What this task involves | Every line of the records that contains the string "Step" counts once; give the total and nothing else.

Plain-text document sources |
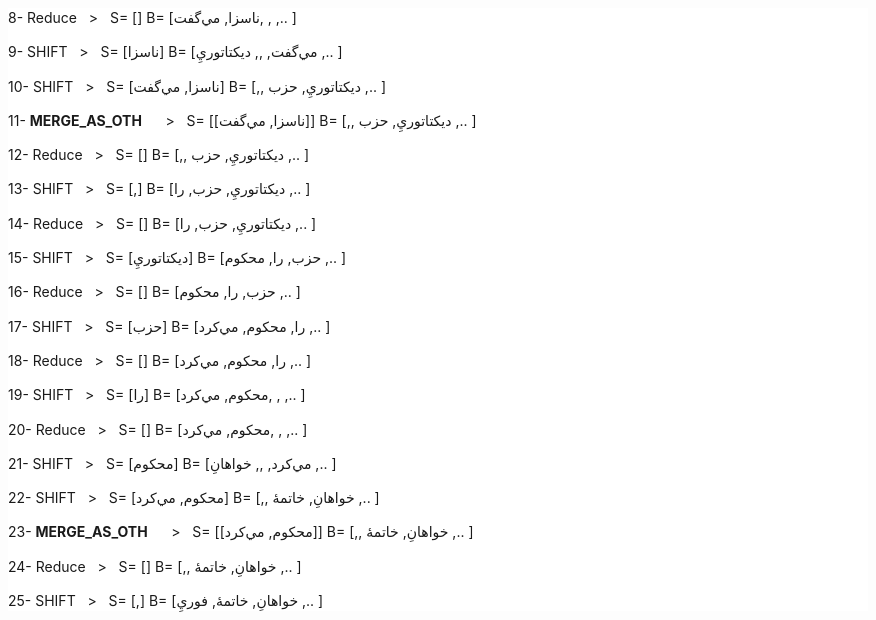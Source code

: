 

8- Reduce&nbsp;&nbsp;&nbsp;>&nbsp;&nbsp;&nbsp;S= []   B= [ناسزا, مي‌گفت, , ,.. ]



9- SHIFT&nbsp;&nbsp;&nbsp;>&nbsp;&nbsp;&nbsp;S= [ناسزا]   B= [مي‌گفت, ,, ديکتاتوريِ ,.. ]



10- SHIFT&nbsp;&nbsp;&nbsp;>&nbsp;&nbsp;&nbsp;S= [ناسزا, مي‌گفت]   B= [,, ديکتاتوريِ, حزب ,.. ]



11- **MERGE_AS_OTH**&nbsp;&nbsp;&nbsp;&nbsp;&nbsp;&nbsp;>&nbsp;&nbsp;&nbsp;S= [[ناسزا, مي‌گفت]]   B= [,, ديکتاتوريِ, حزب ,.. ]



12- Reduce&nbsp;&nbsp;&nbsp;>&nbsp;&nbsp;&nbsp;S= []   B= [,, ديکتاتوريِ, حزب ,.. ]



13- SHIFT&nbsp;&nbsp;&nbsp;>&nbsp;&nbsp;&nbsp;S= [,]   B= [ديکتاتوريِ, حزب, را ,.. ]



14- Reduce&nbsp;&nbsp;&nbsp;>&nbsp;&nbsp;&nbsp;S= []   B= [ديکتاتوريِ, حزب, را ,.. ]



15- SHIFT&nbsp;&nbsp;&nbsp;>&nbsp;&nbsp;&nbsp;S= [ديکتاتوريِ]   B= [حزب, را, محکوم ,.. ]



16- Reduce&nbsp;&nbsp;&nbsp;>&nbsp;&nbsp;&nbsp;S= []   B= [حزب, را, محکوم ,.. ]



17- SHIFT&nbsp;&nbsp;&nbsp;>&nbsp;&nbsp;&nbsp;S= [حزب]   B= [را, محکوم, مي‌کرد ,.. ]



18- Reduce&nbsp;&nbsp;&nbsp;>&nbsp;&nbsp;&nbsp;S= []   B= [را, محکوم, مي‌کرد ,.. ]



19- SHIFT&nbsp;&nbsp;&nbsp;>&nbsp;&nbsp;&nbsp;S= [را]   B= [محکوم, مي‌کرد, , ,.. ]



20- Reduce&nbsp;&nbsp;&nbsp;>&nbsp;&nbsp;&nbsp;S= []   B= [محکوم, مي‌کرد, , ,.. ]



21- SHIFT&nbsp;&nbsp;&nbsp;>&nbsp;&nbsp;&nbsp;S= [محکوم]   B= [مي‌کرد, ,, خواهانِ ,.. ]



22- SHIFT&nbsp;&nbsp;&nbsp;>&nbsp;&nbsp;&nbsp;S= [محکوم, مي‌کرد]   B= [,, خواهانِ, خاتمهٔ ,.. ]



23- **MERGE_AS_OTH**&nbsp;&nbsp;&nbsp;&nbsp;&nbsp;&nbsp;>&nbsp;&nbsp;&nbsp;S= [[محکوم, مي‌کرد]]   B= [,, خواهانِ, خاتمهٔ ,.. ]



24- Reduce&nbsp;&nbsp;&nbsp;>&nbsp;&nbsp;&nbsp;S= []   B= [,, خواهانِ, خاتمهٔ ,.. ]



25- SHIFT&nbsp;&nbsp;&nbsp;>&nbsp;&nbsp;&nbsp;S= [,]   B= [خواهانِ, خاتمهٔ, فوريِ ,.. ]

---

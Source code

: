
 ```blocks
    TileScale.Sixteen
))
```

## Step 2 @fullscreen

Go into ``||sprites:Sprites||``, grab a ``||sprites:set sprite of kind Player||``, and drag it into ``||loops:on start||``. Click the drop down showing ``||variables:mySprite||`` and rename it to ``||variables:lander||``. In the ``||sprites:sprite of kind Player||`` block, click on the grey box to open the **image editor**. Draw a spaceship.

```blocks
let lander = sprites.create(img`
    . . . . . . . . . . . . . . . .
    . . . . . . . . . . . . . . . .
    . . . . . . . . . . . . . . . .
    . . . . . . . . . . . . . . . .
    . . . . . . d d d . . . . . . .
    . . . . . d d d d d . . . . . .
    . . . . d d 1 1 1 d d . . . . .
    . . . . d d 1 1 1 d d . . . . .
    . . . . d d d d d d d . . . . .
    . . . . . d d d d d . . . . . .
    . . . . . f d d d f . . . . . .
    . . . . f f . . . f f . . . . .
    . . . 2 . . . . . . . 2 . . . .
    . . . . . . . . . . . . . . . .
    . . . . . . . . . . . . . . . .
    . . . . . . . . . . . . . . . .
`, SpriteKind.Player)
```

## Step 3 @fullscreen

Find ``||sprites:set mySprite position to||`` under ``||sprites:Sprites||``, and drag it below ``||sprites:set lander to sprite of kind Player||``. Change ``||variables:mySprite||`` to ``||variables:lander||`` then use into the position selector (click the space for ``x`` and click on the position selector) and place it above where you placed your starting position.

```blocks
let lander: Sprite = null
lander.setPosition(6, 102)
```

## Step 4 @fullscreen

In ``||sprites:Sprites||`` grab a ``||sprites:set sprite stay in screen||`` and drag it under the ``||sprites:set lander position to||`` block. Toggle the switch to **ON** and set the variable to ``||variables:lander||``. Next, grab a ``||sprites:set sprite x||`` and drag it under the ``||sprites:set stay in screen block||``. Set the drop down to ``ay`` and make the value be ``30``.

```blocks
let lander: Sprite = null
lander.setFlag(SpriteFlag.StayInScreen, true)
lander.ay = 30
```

Expected output | 3